Material provided -
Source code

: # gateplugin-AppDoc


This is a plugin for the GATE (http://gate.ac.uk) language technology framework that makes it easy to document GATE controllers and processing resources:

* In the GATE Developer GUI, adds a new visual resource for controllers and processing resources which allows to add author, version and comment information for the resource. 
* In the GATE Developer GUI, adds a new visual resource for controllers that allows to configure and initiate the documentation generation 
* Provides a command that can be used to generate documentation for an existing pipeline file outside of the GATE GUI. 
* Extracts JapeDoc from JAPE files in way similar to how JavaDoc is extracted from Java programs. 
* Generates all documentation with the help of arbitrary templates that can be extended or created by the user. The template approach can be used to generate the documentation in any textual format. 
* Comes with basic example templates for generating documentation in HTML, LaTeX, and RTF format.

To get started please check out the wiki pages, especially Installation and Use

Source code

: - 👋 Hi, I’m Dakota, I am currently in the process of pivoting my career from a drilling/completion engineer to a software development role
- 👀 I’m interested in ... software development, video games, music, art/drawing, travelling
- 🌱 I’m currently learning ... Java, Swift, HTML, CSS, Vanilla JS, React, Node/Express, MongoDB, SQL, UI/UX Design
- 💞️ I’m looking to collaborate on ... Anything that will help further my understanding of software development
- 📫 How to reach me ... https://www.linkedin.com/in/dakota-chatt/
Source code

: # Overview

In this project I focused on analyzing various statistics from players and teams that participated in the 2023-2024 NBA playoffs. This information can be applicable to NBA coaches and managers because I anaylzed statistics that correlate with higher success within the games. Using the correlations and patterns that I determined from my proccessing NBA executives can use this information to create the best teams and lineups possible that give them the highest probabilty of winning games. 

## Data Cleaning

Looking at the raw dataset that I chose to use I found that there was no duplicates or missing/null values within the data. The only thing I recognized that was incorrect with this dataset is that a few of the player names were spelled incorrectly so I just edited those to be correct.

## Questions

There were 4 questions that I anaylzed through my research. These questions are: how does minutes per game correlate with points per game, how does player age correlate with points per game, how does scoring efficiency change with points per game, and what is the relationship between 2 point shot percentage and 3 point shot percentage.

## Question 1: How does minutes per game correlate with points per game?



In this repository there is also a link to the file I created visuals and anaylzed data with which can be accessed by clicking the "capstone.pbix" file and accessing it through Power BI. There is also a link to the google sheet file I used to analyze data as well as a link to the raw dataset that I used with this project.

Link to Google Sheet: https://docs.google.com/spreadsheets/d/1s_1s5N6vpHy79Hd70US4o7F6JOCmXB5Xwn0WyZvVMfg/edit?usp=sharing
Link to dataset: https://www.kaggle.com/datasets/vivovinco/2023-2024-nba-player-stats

Problem to solve -
Everything in the listing above should be restated exactly.

Solution to the problem -
Source code

: # gateplugin-AppDoc


This is a plugin for the GATE (http://gate.ac.uk) language technology framework that makes it easy to document GATE controllers and processing resources:

* In the GATE Developer GUI, adds a new visual resource for controllers and processing resources which allows to add author, version and comment information for the resource. 
* In the GATE Developer GUI, adds a new visual resource for controllers that allows to configure and initiate the documentation generation 
* Provides a command that can be used to generate documentation for an existing pipeline file outside of the GATE GUI. 
* Extracts JapeDoc from JAPE files in way similar to how JavaDoc is extracted from Java programs. 
* Generates all documentation with the help of arbitrary templates that can be extended or created by the user. The template approach can be used to generate the documentation in any textual format. 
* Comes with basic example templates for generating documentation in HTML, LaTeX, and RTF format.

To get started please check out the wiki pages, especially Installation and Use

Source code

: - 👋 Hi, I’m Dakota, I am currently in the process of pivoting my career from a drilling/completion engineer to a software development role
- 👀 I’m interested in ... software development, video games, music, art/drawing, travelling
- 🌱 I’m currently learning ... Java, Swift, HTML, CSS, Vanilla JS, React, Node/Express, MongoDB, SQL, UI/UX Design
- 💞️ I’m looking to collaborate on ... Anything that will help further my understanding of software development
- 📫 How to reach me ... https://www.linkedin.com/in/dakota-chatt/
Source code

: # Overview

In this project I focused on analyzing various statistics from players and teams that participated in the 2023-2024 NBA playoffs. This information can be applicable to NBA coaches and managers because I anaylzed statistics that correlate with higher success within the games. Using the correlations and patterns that I determined from my proccessing NBA executives can use this information to create the best teams and lineups possible that give them the highest probabilty of winning games. 

## Data Cleaning

Looking at the raw dataset that I chose to use I found that there was no duplicates or missing/null values within the data. The only thing I recognized that was incorrect with this dataset is that a few of the player names were spelled incorrectly so I just edited those to be correct.

## Questions

There were 4 questions that I anaylzed through my research. These questions are: how does minutes per game correlate with points per game, how does player age correlate with points per game, how does scoring efficiency change with points per game, and what is the relationship between 2 point shot percentage and 3 point shot percentage.

## Question 1: How does minutes per game correlate with points per game?



In this repository there is also a link to the file I created visuals and anaylzed data with which can be accessed by clicking the "capstone.pbix" file and accessing it through Power BI. There is also a link to the google sheet file I used to analyze data as well as a link to the raw dataset that I used with this project.

Link to Google Sheet: https://docs.google.com/spreadsheets/d/1s_1s5N6vpHy79Hd70US4o7F6JOCmXB5Xwn0WyZvVMfg/edit?usp=sharing
Link to dataset: https://www.kaggle.com/datasets/vivovinco/2023-2024-nba-player-stats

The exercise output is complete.